[Saved entries]

☆ ☆ ☆

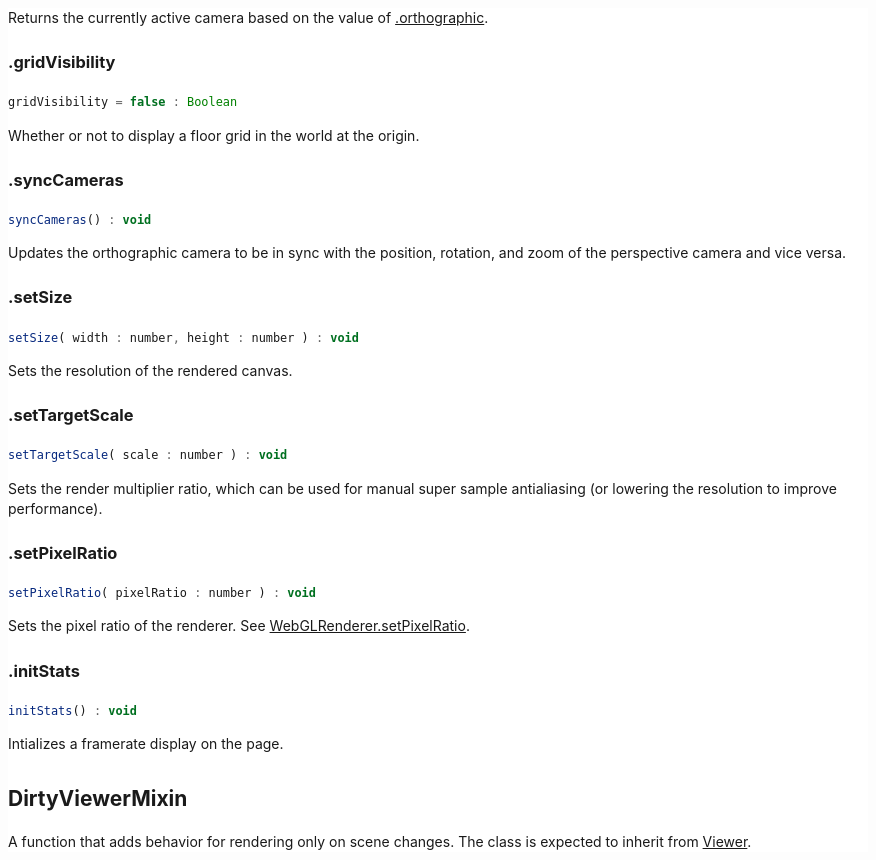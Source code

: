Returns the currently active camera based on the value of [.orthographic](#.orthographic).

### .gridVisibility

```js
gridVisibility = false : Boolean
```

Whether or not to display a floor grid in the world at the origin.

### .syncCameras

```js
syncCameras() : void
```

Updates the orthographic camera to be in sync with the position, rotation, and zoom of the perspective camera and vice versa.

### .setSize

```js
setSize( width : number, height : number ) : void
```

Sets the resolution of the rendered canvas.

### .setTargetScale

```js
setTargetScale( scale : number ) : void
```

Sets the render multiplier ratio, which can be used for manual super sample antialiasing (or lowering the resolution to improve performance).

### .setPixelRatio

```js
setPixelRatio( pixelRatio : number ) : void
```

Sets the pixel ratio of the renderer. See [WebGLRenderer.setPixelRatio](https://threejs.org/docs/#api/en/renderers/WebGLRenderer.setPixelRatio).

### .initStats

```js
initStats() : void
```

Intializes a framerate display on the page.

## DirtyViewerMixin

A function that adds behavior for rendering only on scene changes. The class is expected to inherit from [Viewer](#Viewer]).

☆ ☆ ☆

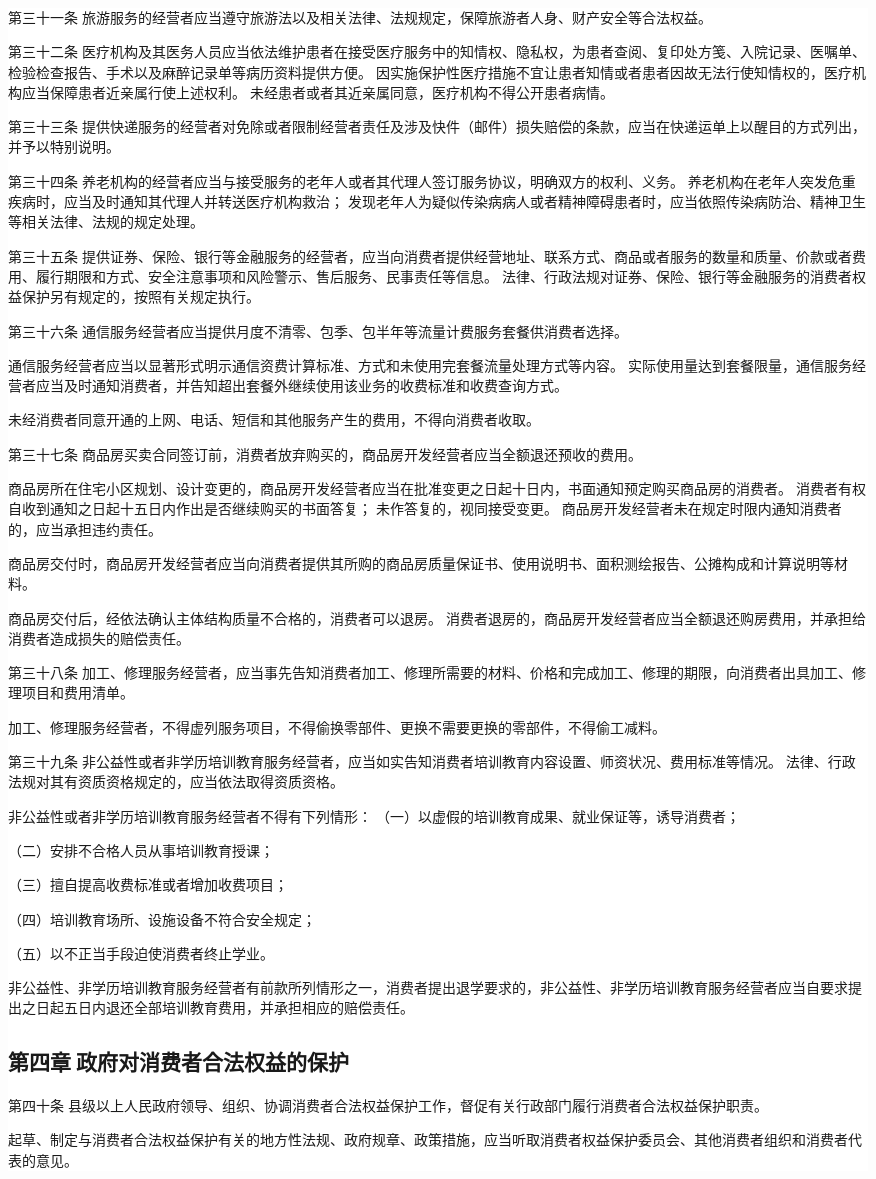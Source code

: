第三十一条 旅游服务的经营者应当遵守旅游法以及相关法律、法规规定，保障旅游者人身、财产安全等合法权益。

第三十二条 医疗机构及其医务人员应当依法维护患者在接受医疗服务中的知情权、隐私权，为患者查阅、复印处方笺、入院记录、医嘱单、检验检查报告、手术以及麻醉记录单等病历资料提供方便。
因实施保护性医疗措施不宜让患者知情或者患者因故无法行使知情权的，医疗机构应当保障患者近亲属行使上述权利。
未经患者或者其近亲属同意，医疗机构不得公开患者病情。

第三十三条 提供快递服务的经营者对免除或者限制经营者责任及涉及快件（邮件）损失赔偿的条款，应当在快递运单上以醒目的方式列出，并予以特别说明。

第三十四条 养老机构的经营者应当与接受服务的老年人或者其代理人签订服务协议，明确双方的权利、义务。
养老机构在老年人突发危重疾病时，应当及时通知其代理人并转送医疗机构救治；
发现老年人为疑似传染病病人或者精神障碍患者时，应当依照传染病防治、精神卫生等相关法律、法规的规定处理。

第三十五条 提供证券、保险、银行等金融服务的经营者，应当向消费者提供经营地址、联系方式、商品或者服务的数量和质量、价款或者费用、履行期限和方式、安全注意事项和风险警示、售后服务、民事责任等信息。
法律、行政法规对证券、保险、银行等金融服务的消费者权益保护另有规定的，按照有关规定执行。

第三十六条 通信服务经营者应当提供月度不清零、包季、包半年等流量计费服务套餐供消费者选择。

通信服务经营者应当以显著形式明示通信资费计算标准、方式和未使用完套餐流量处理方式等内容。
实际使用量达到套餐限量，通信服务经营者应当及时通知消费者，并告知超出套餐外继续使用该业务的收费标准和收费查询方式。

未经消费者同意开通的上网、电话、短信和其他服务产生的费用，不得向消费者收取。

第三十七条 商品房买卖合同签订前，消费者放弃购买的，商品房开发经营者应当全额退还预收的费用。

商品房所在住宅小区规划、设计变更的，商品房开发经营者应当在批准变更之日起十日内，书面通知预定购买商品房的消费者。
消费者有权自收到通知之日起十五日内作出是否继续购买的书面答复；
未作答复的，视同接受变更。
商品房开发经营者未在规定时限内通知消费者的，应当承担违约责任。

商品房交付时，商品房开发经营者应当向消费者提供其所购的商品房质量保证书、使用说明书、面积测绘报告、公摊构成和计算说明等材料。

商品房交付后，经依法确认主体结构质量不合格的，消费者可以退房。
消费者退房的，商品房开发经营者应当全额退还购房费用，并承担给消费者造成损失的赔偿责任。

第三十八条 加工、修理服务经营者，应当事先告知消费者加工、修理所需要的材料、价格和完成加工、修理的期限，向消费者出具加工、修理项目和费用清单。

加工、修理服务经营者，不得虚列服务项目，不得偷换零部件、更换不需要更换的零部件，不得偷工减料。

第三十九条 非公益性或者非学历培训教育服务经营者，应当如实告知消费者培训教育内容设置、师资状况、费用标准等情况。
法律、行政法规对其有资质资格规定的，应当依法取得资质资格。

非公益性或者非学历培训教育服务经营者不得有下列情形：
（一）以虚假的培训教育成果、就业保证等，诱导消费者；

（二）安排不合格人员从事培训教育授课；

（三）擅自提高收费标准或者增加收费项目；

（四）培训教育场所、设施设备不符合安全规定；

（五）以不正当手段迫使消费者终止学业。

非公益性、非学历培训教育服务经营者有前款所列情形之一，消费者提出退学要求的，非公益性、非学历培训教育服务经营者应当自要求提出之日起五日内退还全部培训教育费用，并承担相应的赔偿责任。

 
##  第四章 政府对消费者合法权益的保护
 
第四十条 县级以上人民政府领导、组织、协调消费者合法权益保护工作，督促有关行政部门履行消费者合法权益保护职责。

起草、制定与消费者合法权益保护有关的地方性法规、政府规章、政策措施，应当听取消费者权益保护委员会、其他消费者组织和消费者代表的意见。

☆ ☆ ☆

Prompt: Leave out every line above except those from the line with "消费者退房的，商品房开发经营" up to and including the line with "起草、制定与消费者合法权益保", and copy those exactly.

Solution to the exercise:
消费者退房的，商品房开发经营者应当全额退还购房费用，并承担给消费者造成损失的赔偿责任。

第三十八条 加工、修理服务经营者，应当事先告知消费者加工、修理所需要的材料、价格和完成加工、修理的期限，向消费者出具加工、修理项目和费用清单。

加工、修理服务经营者，不得虚列服务项目，不得偷换零部件、更换不需要更换的零部件，不得偷工减料。

第三十九条 非公益性或者非学历培训教育服务经营者，应当如实告知消费者培训教育内容设置、师资状况、费用标准等情况。
法律、行政法规对其有资质资格规定的，应当依法取得资质资格。

非公益性或者非学历培训教育服务经营者不得有下列情形：
（一）以虚假的培训教育成果、就业保证等，诱导消费者；

（二）安排不合格人员从事培训教育授课；

（三）擅自提高收费标准或者增加收费项目；

（四）培训教育场所、设施设备不符合安全规定；

（五）以不正当手段迫使消费者终止学业。

非公益性、非学历培训教育服务经营者有前款所列情形之一，消费者提出退学要求的，非公益性、非学历培训教育服务经营者应当自要求提出之日起五日内退还全部培训教育费用，并承担相应的赔偿责任。

 
##  第四章 政府对消费者合法权益的保护
 
第四十条 县级以上人民政府领导、组织、协调消费者合法权益保护工作，督促有关行政部门履行消费者合法权益保护职责。

起草、制定与消费者合法权益保护有关的地方性法规、政府规章、政策措施，应当听取消费者权益保护委员会、其他消费者组织和消费者代表的意见。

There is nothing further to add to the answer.